Fix realtime get of nested fields with synthetic source #119575

dnhatn · 2025-01-06T09:36:45Z

Today, for get-from-translog operations, we only need to reindex the root document into an in-memory Lucene, as the _source is stored in the root document and is sufficient. However, synthesizing the source for nested fields requires both the root document and its child documents. This causes realtime-get operations (as well as update and update-by-query operations) to miss nested fields.

Another issue is that the translog operation is reindexed lazily during get-from-translog operations. As a result, two realtime-get operations can return slightly different outputs: one reading from the translog and the other from Lucene.

This change resolves both issues. However, addressing the second issue can degrade the performance of realtime-get and update operations. If slight inconsistencies are acceptable, the translog operation should be reindexed lazily instead.

Closes #119553

elasticsearchmachine · 2025-01-06T20:23:54Z

Hi @dnhatn, I've created a changelog YAML for you.

elasticsearchmachine · 2025-01-06T20:26:07Z

Pinging @elastic/es-storage-engine (Team:StorageEngine)

…ic-source

henningandersen

Thanks Nhat, left a few clarifying questions.

henningandersen · 2025-01-07T08:42:05Z

server/src/main/java/org/elasticsearch/index/engine/TranslogDirectoryReader.java

+                numDocs = parsedDocs.docs().size();
+                writer.addDocuments(parsedDocs.docs());


I am not 100% sure I understand why this is necessary for synthetic source and not for regular source, perhaps you can help me out?

Synthesizing the source of nested fields requires both the root document and its child documents, whereas the stored source only requires the root document:

elasticsearch/server/src/main/java/org/elasticsearch/index/mapper/NestedObjectMapper.java

Line 466 in 12e86b1

collectChildren(parentDoc, parentDocs, childScorer.iterator());

Thanks. I wonder about the field fetch support that is in the GET API, but I suppose it is restricted to not be able to access nested objects in any way?

I wonder about the field fetch support that is in the GET API, but I suppose it is restricted to not be able to access nested objects in any way?

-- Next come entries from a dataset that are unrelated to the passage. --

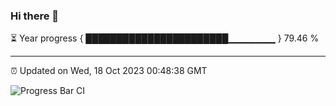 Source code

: ### Hi there 👋

⏳ Year progress { ███████████████████████▁▁▁▁▁▁▁ } 79.46 %

---

⏰ Updated on Wed, 18 Oct 2023 00:48:38 GMT

![Progress Bar CI](https://github.com/liununu/liununu/workflows/Progress%20Bar%20CI/badge.svg)
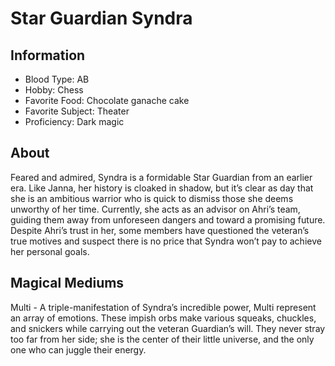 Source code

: # Star Guardian Syndra

## Information
- Blood Type: AB
- Hobby: Chess
- Favorite Food: Chocolate ganache cake
- Favorite Subject: Theater
- Proficiency: Dark magic

## About
Feared and admired, Syndra is a formidable Star Guardian from an earlier era. 
Like Janna, her history is cloaked in shadow, but it’s clear as day that she is 
an ambitious warrior who is quick to dismiss those she deems unworthy of her 
time. Currently, she acts as an advisor on Ahri’s team, guiding them away from 
unforeseen dangers and toward a promising future. Despite Ahri’s trust in her, 
some members have questioned the veteran’s true motives and suspect there is no 
price that Syndra won’t pay to achieve her personal goals.

## Magical Mediums
Multi - A triple-manifestation of Syndra’s incredible power, Multi represent an 
array of emotions. These impish orbs make various squeaks, chuckles, and 
snickers while carrying out the veteran Guardian’s will. They never stray too 
far from her side; she is the center of their little universe, and the only one 
who can juggle their energy. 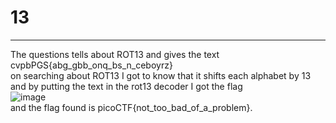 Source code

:# 13
---
The questions tells about ROT13 and gives the text cvpbPGS{abg_gbb_onq_bs_n_ceboyrz}\
on searching about ROT13 I got to know that it shifts each alphabet by 13\
and by putting the text in the rot13 decoder I got the flag\
![image](https://github.com/Bg652/ctf/assets/144695497/9803e76d-3aac-49bb-9f07-77e1dda0be06)\
and the flag found is picoCTF{not_too_bad_of_a_problem}.
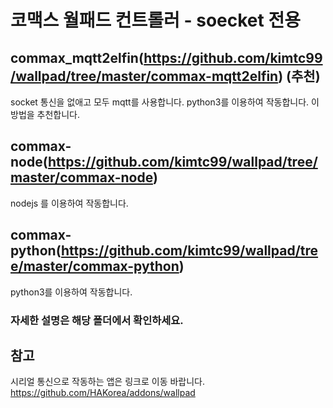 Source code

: 코맥스 월패드 컨트롤러 - soecket 전용
===============================

commax_mqtt2elfin(https://github.com/kimtc99/wallpad/tree/master/commax-mqtt2elfin) (추천)
-----------------------------------------------------------------------------------------
socket 통신을 없애고 모두 mqtt를 사용합니다. python3를 이용하여 작동합니다.
이 방법을 추천합니다.

commax-node(https://github.com/kimtc99/wallpad/tree/master/commax-node)
-----------------------------------------------------------------------
nodejs 를 이용하여 작동합니다.

commax-python(https://github.com/kimtc99/wallpad/tree/master/commax-python)
--------------------------------------------------------------------------
python3를 이용하여 작동합니다.

### 자세한 설명은 해당 폴더에서 확인하세요.

참고
---
시리얼 통신으로 작동하는 앱은 링크로 이동 바랍니다.
https://github.com/HAKorea/addons/wallpad
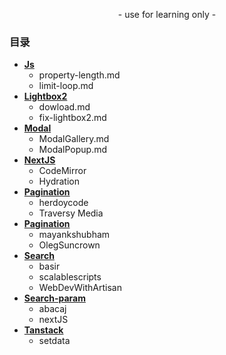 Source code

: <p align="center">
    - use for learning only -
</p>

### 目录
- [**Js**](https://github.com/SinsamutQ/fontend/tree/main/Js)
    - property-length.md
    - limit-loop.md
- [**Lightbox2**](https://github.com/SinsamutQ/fontend/tree/main/Lightbox2)
    - dowload.md
    - fix-lightbox2.md
- [**Modal**](https://github.com/SinsamutQ/fontend/tree/main/modal)
    - ModalGallery.md
    - ModalPopup.md
- [**NextJS**](https://github.com/SinsamutQ/fontend/tree/main/NextJS)
    - CodeMirror
    - Hydration
- [**Pagination**](https://github.com/SinsamutQ/fontend/tree/main/Pagination)
    - herdoycode
    - Traversy Media
- [**Pagination**](https://github.com/SinsamutQ/fontend/tree/main/Pagination)
    - mayankshubham
    - OlegSuncrown
- [**Search**](https://github.com/SinsamutQ/fontend/tree/main/Search)
    - basir
    - scalablescripts
    - WebDevWithArtisan
- [**Search-param**](https://github.com/SinsamutQ/fontend/tree/main/Search-param)
    - abacaj
    - nextJS
- [**Tanstack**](https://github.com/SinsamutQ/fontend/tree/main/Tanstack)
    - setdata
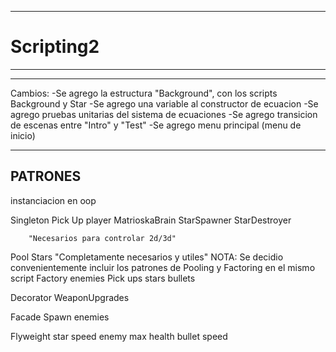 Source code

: ------------------------------------------------------------------------
# Scripting2
------------------------------------------------------------------------
------------------------------------------------------------------------
Cambios:
-Se agrego la estructura "Background", con los scripts Background y Star
-Se agrego una variable al constructor de ecuacion
-Se agrego pruebas unitarias del sistema de ecuaciones
-Se agrego transicion de escenas entre "Intro" y "Test"
-Se agrego menu principal (menu de inicio)


-----------------------------------------------
PATRONES
-------------------------------------------
instanciacion en oop



Singleton 
	 Pick Up
	 player
	 MatrioskaBrain
	 StarSpawner
	 StarDestroyer
	 
		"Necesarios para controlar 2d/3d"
Pool
	Stars
		"Completamente necesarios y utiles"
		NOTA: Se decidio convenientemente incluir los patrones de Pooling y Factoring en el mismo script
Factory
	enemies
		Pick ups
		stars
		bullets
	
Decorator
	WeaponUpgrades
	
Facade
	Spawn enemies
	
Flyweight
	star speed
	enemy max health
	bullet speed
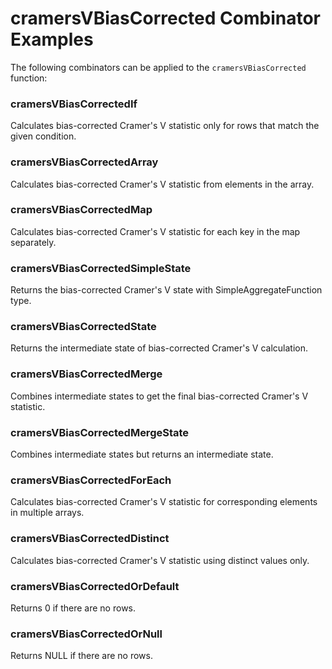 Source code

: # cramersVBiasCorrected Combinator Examples

The following combinators can be applied to the `cramersVBiasCorrected` function:

### cramersVBiasCorrectedIf
Calculates bias-corrected Cramer's V statistic only for rows that match the given condition.

### cramersVBiasCorrectedArray
Calculates bias-corrected Cramer's V statistic from elements in the array.

### cramersVBiasCorrectedMap
Calculates bias-corrected Cramer's V statistic for each key in the map separately.

### cramersVBiasCorrectedSimpleState
Returns the bias-corrected Cramer's V state with SimpleAggregateFunction type.

### cramersVBiasCorrectedState
Returns the intermediate state of bias-corrected Cramer's V calculation.

### cramersVBiasCorrectedMerge
Combines intermediate states to get the final bias-corrected Cramer's V statistic.

### cramersVBiasCorrectedMergeState
Combines intermediate states but returns an intermediate state.

### cramersVBiasCorrectedForEach
Calculates bias-corrected Cramer's V statistic for corresponding elements in multiple arrays.

### cramersVBiasCorrectedDistinct
Calculates bias-corrected Cramer's V statistic using distinct values only.

### cramersVBiasCorrectedOrDefault
Returns 0 if there are no rows.

### cramersVBiasCorrectedOrNull
Returns NULL if there are no rows.  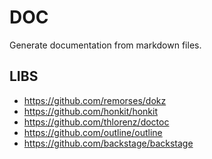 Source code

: <h1>DOC</h1>
<p>Generate documentation from markdown files.</p>
<h2>LIBS</h2>
<ul>
<li><a href="https://github.com/remorses/dokz">https://github.com/remorses/dokz</a></li>
<li><a href="https://github.com/honkit/honkit">https://github.com/honkit/honkit</a></li>
<li><a href="https://github.com/thlorenz/doctoc">https://github.com/thlorenz/doctoc</a></li>
<li><a href="https://github.com/outline/outline">https://github.com/outline/outline</a></li>
<li><a href="https://github.com/backstage/backstage">https://github.com/backstage/backstage</a></li>
</ul> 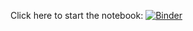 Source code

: Click here to start the notebook:
[![Binder](https://mybinder.org/badge_logo.svg)](https://mybinder.org/v2/gh/jingxiLiao/fourier/main?labpath=fourier_exercises.ipynb)

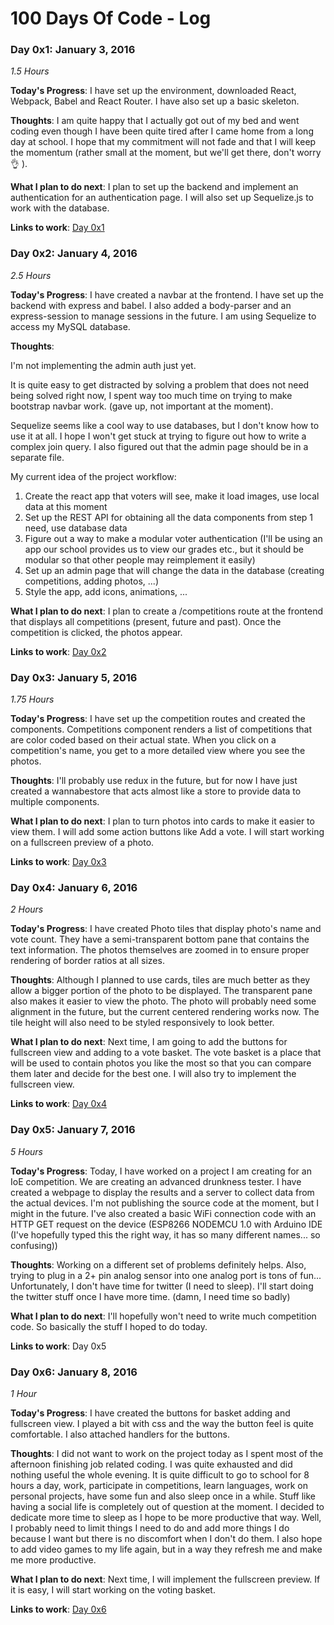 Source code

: # 100 Days Of Code - Log

### Day 0x1: January 3, 2016
*1.5 Hours*

**Today's Progress**: I have set up the environment, downloaded React, Webpack, Babel and React Router. I have also set up a basic skeleton.

**Thoughts**: I am quite happy that I actually got out of my bed and went coding even though I have been quite tired after I came home from a long day at school. I hope that my commitment will not fade and that I will keep the momentum (rather small at the moment, but we'll get there, don't worry 👌 ).

**What I plan to do next**: I plan to set up the backend and implement an authentication for an authentication page. I will also set up Sequelize.js to work with the database.

**Links to work**:
[Day 0x1](https://github.com/narudesu/photo-voter/tree/9cbf05e6d6c34d92709d4beadcb63744024eb7d5)

### Day 0x2: January 4, 2016
*2.5 Hours*

**Today's Progress**: I have created a navbar at the frontend. I have set up the backend with express and babel. I also added a body-parser and an express-session to manage sessions in the future. I am using Sequelize to access my MySQL database.

**Thoughts**:

I'm not implementing the admin auth just yet.

It is quite easy to get distracted by solving a problem that does not need being solved right now, I spent way too much time on trying to make bootstrap navbar work. (gave up, not important at the moment).

Sequelize seems like a cool way to use databases, but I don't know how to use it at all. I hope I won't get stuck at trying to figure out how to write a complex join query. I also figured out that the admin page should be in a separate file.

My current idea of the project workflow:
1. Create the react app that voters will see, make it load images, use local data at this moment
2. Set up the REST API for obtaining all the data components from step 1 need, use database data
3. Figure out a way to make a modular voter authentication (I'll be using an app our school provides us to view our grades etc., but it should be modular so that other people may reimplement it easily)
4. Set up an admin page that will change the data in the database (creating competitions, adding photos, ...)
5. Style the app, add icons, animations, ...

**What I plan to do next**: I plan to create a /competitions route at the frontend that displays all competitions (present, future and past). Once the competition is clicked, the photos appear.

**Links to work**:
[Day 0x2](https://github.com/narudesu/photo-voter/tree/bca6be93d221cab3ef4aa50dd3ba07bc51ab0ed6)

### Day 0x3: January 5, 2016
*1.75 Hours*

**Today's Progress**: I have set up the competition routes and created the components. Competitions component renders a list of competitions that are color coded based on their actual state. When you click on a competition's name, you get to a more detailed view where you see the photos.

**Thoughts**: I'll probably use redux in the future, but for now I have just created a wannabestore that acts almost like a store to provide data to multiple components.

**What I plan to do next**: I plan to turn photos into cards to make it easier to view them. I will add some action buttons like Add a vote. I will start working on a fullscreen preview of a photo.

**Links to work**:
[Day 0x3](https://github.com/narudesu/photo-voter/tree/8860d9b38f1a9efe57e23cd5b575c57ab4539beb)

### Day 0x4: January 6, 2016
*2 Hours*

**Today's Progress**: I have created Photo tiles that display photo's name and vote count. They have a semi-transparent bottom pane that contains the text information. The photos themselves are zoomed in to ensure proper rendering of border ratios at all sizes.

**Thoughts**: Although I planned to use cards, tiles are much better as they allow a bigger portion of the photo to be displayed. The transparent pane also makes it easier to view the photo. The photo will probably need some alignment in the future, but the current centered rendering works now. The tile height will also need to be styled responsively to look better.

**What I plan to do next**: Next time, I am going to add the buttons for fullscreen view and adding to a vote basket. The vote basket is a place that will be used to contain photos you like the most so that you can compare them later and decide for the best one. I will also try to implement the fullscreen view.

**Links to work**:
[Day 0x4](https://github.com/narudesu/photo-voter/tree/791df4c8ea7376e66b5e7f8c9985fc3c0096ac8f)


### Day 0x5: January 7, 2016
*5 Hours*

**Today's Progress**: Today, I have worked on a project I am creating for an IoE competition. We are creating an advanced drunkness tester. I have created a webpage to display the results and a server to collect data from the actual devices. I'm not publishing the source code at the moment, but I might in the future. I've also created a basic WiFi connection code with an HTTP GET request on the device (ESP8266 NODEMCU 1.0 with Arduino IDE (I've hopefully typed this the right way, it has so many different names... so confusing))

**Thoughts**: Working on a different set of problems definitely helps. Also, trying to plug in a 2+ pin analog sensor into one analog port is tons of fun... Unfortunately, I don't have time for twitter (I need to sleep). I'll start doing the twitter stuff once I have more time. (damn, I need time so badly)

**What I plan to do next**: I'll hopefully won't need to write much competition code. So basically the stuff I hoped to do today.

**Links to work**:
Day 0x5

### Day 0x6: January 8, 2016
*1 Hour*

**Today's Progress**: I have created the buttons for basket adding and fullscreen view. I played a bit with css and the way the button feel is quite comfortable. I also attached handlers for the buttons.

**Thoughts**: I did not want to work on the project today as I spent most of the afternoon finishing job related coding. I was quite exhausted and did nothing useful the whole evening. It is quite difficult to go to school for 8 hours a day, work, participate in competitions, learn languages, work on personal projects, have some fun and also sleep once in a while. Stuff like having a social life is completely out of question at the moment. I decided to dedicate more time to sleep as I hope to be more productive that way. Well, I probably need to limit things I need to do and add more things I do because I want but there is no discomfort when I don't do them. I also hope to add video games to my life again, but in a way they refresh me and make me more productive.

**What I plan to do next**: Next time, I will implement the fullscreen preview. If it is easy, I will start working on the voting basket.

**Links to work**:
[Day 0x6](https://github.com/narudesu/photo-voter/tree/0163b4d57a50ccf9c0bf8dc021ecab6ed29c9b7b)

<!-- ### Day 0x1: January 3, 2016
*1.5 Hours*

**Today's Progress**:

**Thoughts**:

**What I plan to do next**:

**Links to work**:
[Day 0x1]() -->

I don't think including stored fields of nested (child) documents works today. Looks like the root docid is used in ShardGetService#innerGetFetch(...).

henningandersen · 2025-01-07T08:43:27Z

server/src/main/java/org/elasticsearch/index/engine/TranslogDirectoryReader.java

+            // When using synthetic source, the translog operation must always be reindexed into an in-memory Lucene to ensure consistent
+            // output for realtime-get operations. However, this can degrade the performance of realtime-get and update operations.


The inconsistencies would those purely be white-space and field order or also actual content like order in arrays etc?

I think this is ok, synthetic source and heavy real-time GET / update use cases are probably rare, but I'd like to understand the tradeoff more deeply.

If it is only white-space and field order, could we sort that instead and how difficult would that be? Not asking to implement that now, more about knowing our backdoor in case we need this.

Yes, the inconsistencies also include removing duplicate values in an array and returning a single value as an object instead of an array. For example:

{ "f": ["v"] }

becomes

{ "f": "v" }

Or:

{ "f": ["v1", "v1", "v2"] }

becomes

{ "f": ["v1", "v2"] }

henningandersen

LGTM.

dnhatn · 2025-01-08T16:15:21Z

@henningandersen Thank you for reviewing. I wanted to double-check if you're comfortable with the trade-off decision in this PR. I think the alternative approach - trading slight inconsistency for better performance - is also acceptable. While the implementation for that approach is slightly more complex than this PR, I'm happy to make changes if you think it's the better trade-off.

martijnvg

LGTM

martijnvg · 2025-01-08T16:22:54Z

server/src/main/java/org/elasticsearch/index/engine/TranslogDirectoryReader.java

+                numDocs = parsedDocs.docs().size();
+                writer.addDocuments(parsedDocs.docs());


I wonder about the field fetch support that is in the GET API, but I suppose it is restricted to not be able to access nested objects in any way?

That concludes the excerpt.